My sister picked him up from his vacation care and brought him back here. Mind you this wasn’t done with Christmas love. I was threatened to be back home for a certain time otherwise she said she wouldn’t pick him up.
All the sisterly love aside, it was great to go out after work, chat to my colleagues like I can’t chat to them at work because everyone’s so busy all the time. It was also our last day of work for the year so we were all very merry even before we started drinking.
I could have probably stayed longer but being the responsible parent I am, and mindful of not incurring more of my sister’s wrath, I got home to a house of resentment, waved the resentment goodbye and went through the motions of putting JJ to bed.
Just as well I’d had a few drinks as it didn’t burst my bubble. I think my bubble’s burst now though. I don’t want the sort of attitude my sister has to wash over me whenever I ask her to have JJ (which isn’t that often) and I don’t want it being absorbed by him either. I think we need to sit down and have a chat about this as it’s driving me nuts.

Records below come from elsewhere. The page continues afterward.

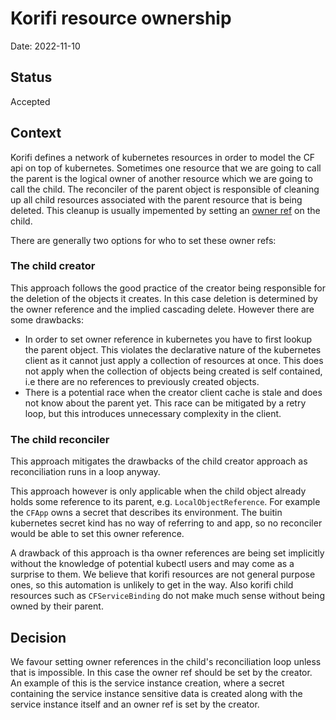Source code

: # Korifi resource ownership

Date: 2022-11-10

## Status

Accepted

## Context

Korifi defines a network of kubernetes resources in order to model the CF api
on top of kubernetes. Sometimes one resource that we are going to call the
parent is the logical owner of another resource which we are going to call the
child. The reconciler of the parent object is responsible of cleaning up all
child resources associated with the parent resource that is being deleted. This
cleanup is usually impemented by setting an [owner
ref](https://kubernetes.io/docs/concepts/overview/working-with-objects/owners-dependents/)
on the child.

There are generally two options for who to set these owner refs:

### The child creator

This approach follows the good practice of the creator being responsible for
the deletion of the objects it creates. In this case deletion is determined by
the owner reference and the implied cascading delete. However there are some
drawbacks:

-   In order to set owner reference in kubernetes you have to first lookup the
    parent object. This violates the declarative nature of the kubernetes
    client as it cannot just apply a collection of resources at once. This does
    not apply when the collection of objects being created is self contained,
    i.e there are no references to previously created objects.
-   There is a potential race when the creator client cache is stale and does not
    know about the parent yet. This race can be mitigated by a retry loop, but
    this introduces unnecessary complexity in the client.

### The child reconciler

This approach mitigates the drawbacks of the child creator approach as
reconciliation runs in a loop anyway.

This approach however is only applicable when the child object already holds
some reference to its parent, e.g. `LocalObjectReference`. For example the
`CFApp` owns a secret that describes its environment. The buitin kubernetes
secret kind has no way of referring to and app, so no reconciler would be able
to set this owner reference.

A drawback of this approach is tha owner references are being set implicitly
without the knowledge of potential kubectl users and may come as a surprise to
them. We believe that korifi resources are not general purpose ones, so this
automation is unlikely to get in the way. Also korifi child resources such as
`CFServiceBinding` do not make much sense without being owned by their parent.

## Decision

We favour setting owner references in the child's reconciliation loop unless
that is impossible. In this case the owner ref should be set by the creator. An
example of this is the service instance creation, where a secret containing the
service instance sensitive data is created along with the service instance
itself and an owner ref is set by the creator.
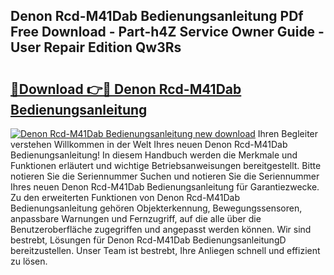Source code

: ## Denon Rcd-M41Dab Bedienungsanleitung PDf Free Download - Part-h4Z Service Owner Guide - User Repair Edition Qw3Rs

# <h2><a href="http://df3hsv.blite.top/?on=Denon+Rcd-M41Dab+Bedienungsanleitung">🔗Download 👉🔴 Denon Rcd-M41Dab Bedienungsanleitung</a></h2>

[![Denon Rcd-M41Dab Bedienungsanleitung new download](https://i.imgur.com/lujVjoI.png)](http://df3hsv.blite.top/?on=Denon+Rcd-M41Dab+Bedienungsanleitung)
Ihren Begleiter verstehen Willkommen in der Welt Ihres neuen Denon Rcd-M41Dab Bedienungsanleitung! In diesem Handbuch werden die Merkmale und Funktionen erläutert und wichtige Betriebsanweisungen bereitgestellt. Bitte notieren Sie die Seriennummer Suchen und notieren Sie die Seriennummer Ihres neuen Denon Rcd-M41Dab Bedienungsanleitung für Garantiezwecke. Zu den erweiterten Funktionen von Denon Rcd-M41Dab Bedienungsanleitung gehören Objekterkennung, Bewegungssensoren, anpassbare Warnungen und Fernzugriff, auf die alle über die Benutzeroberfläche zugegriffen und angepasst werden können. Wir sind bestrebt, Lösungen für Denon Rcd-M41Dab BedienungsanleitungD bereitzustellen. Unser Team ist bestrebt, Ihre Anliegen schnell und effizient zu lösen.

This post wasn’t going to turn out like this. It was going to be more about what a great couple of hours I had last night after work, but this sibling stuff is a tough business. I know one shouldn’t post what they don’t want other people to read, and I’m not. If she ever does read this, then I’m sure she’ll let me know what she thinks as she’s that type of girl.
Hey there – I know where you are at with the guilt over having family help when all you want is a little guilt-free enjoyment.
Good luck on resolving it – and let me know how it is done?